Procurada, a embaixada americana em Brasília afirmou que os EUA e diversos outros países estão preocupados "com o papel desestabilizador que a Rússia está desempenhando na região [Leste Europeu]". "EUA, Brasil e outras nações democráticas têm a responsabilidade de defender os princípios democráticos e proteger a ordem baseada em regras, além de reforçar essa mensagem à Rússia em toda oportunidade."

As tensões entre os dois países ficaram claras também em altercações nas falas dos seus representantes na ONU durante a votação no Conselho de Segurança. A embaixadora americana, Linda Thomas-Greenfield, classificou ameaças russas como provocativas. "Nosso reconhecimento dos fatos no local não é provocativo", defendeu. "A provocação é da Rússia, não de nós e de outros membros desse Conselho."

A diplomata acusou ainda Moscou de preparar uma ofensiva contra a Ucrânia por posicionar mais de 100 mil soldados na fronteira com a Ucrânia e a Belarus —para onde os russos pretendem deslocar mais 30 mil homens no início de fevereiro.

O embaixador russo, Vassili Nebenzia, por sua vez, respondeu que não há prova de que o país planeje uma ação militar contra Kiev. "Nossos colegas ocidentais estão falando sobre a necessidade de desescalada. No entanto, antes de tudo, eles mesmos estão provocando tensões", afirmou o diplomata.

Segundo ele, seu país não está com medo de discutir a questão ucraniana, mas não entende a razão para o encontro, já que Moscou nunca confirmou quantas tropas deslocou para a fronteira.

A China, que nega ter tentado interferir nas decisões geopolíticas e militares da Rússia, embora os dois países tenham fortalecido laços, defendeu a necessidade urgente "de uma diplomacia silenciosa, não de megafones", segundo definiu o embaixador Zhang Jun. Ao lado de Rússia, França, Reino Unido e EUA, o país tem poder de veto no Conselho.
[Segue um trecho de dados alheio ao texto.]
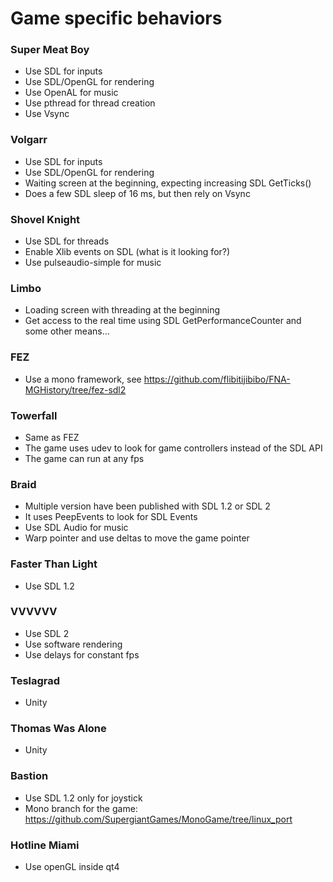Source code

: # Game specific behaviors

### Super Meat Boy

- Use SDL for inputs
- Use SDL/OpenGL for rendering
- Use OpenAL for music
- Use pthread for thread creation
- Use Vsync

### Volgarr

- Use SDL for inputs
- Use SDL/OpenGL for rendering
- Waiting screen at the beginning, expecting increasing SDL GetTicks()
- Does a few SDL sleep of 16 ms, but then rely on Vsync

### Shovel Knight

- Use SDL for threads
- Enable Xlib events on SDL (what is it looking for?)
- Use pulseaudio-simple for music

### Limbo

- Loading screen with threading at the beginning
- Get access to the real time using SDL GetPerformanceCounter and some other means...

### FEZ

- Use a mono framework, see https://github.com/flibitijibibo/FNA-MGHistory/tree/fez-sdl2

### Towerfall

- Same as FEZ
- The game uses udev to look for game controllers instead of the SDL API
- The game can run at any fps

### Braid

- Multiple version have been published with SDL 1.2 or SDL 2
- It uses PeepEvents to look for SDL Events
- Use SDL Audio for music
- Warp pointer and use deltas to move the game pointer

### Faster Than Light

- Use SDL 1.2

### VVVVVV

- Use SDL 2
- Use software rendering
- Use delays for constant fps

### Teslagrad

- Unity

### Thomas Was Alone

- Unity

### Bastion

- Use SDL 1.2 only for joystick
- Mono branch for the game: https://github.com/SupergiantGames/MonoGame/tree/linux_port

### Hotline Miami

- Use openGL inside qt4

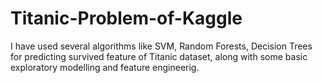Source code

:# Titanic-Problem-of-Kaggle
I have used several algorithms like SVM, Random Forests, Decision Trees for predicting survived feature of Titanic dataset, along with some basic exploratory modelling and feature engineerig.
Ainda nesta segunda, Washington confirmou ter recebido uma tréplica a mensagens que enviou por escrito, a pedido de Moscou, com as respostas às demandas de Vladimir Putin. Ao comentar o telegrama, um porta-voz do Departamento de Estado se limitou a dizer à agência Reuters que o país continua comprometido com o diálogo e que seria improdutivo negociar esse assunto em público.